## Material for this exercise
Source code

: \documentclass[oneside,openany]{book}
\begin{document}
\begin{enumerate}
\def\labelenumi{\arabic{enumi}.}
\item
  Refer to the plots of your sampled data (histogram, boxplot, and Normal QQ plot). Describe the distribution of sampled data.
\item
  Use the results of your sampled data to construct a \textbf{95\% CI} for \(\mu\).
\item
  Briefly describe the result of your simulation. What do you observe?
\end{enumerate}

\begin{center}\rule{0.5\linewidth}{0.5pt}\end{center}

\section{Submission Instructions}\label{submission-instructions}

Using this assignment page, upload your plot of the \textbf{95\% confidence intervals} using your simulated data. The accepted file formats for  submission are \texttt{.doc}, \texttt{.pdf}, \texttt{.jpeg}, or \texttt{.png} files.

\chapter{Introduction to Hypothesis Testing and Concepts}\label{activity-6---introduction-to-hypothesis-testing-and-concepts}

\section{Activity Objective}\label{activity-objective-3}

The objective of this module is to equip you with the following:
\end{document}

## Task directions
State how many lines of the material above contain the word "sampled". Say nothing else.

## Result below
2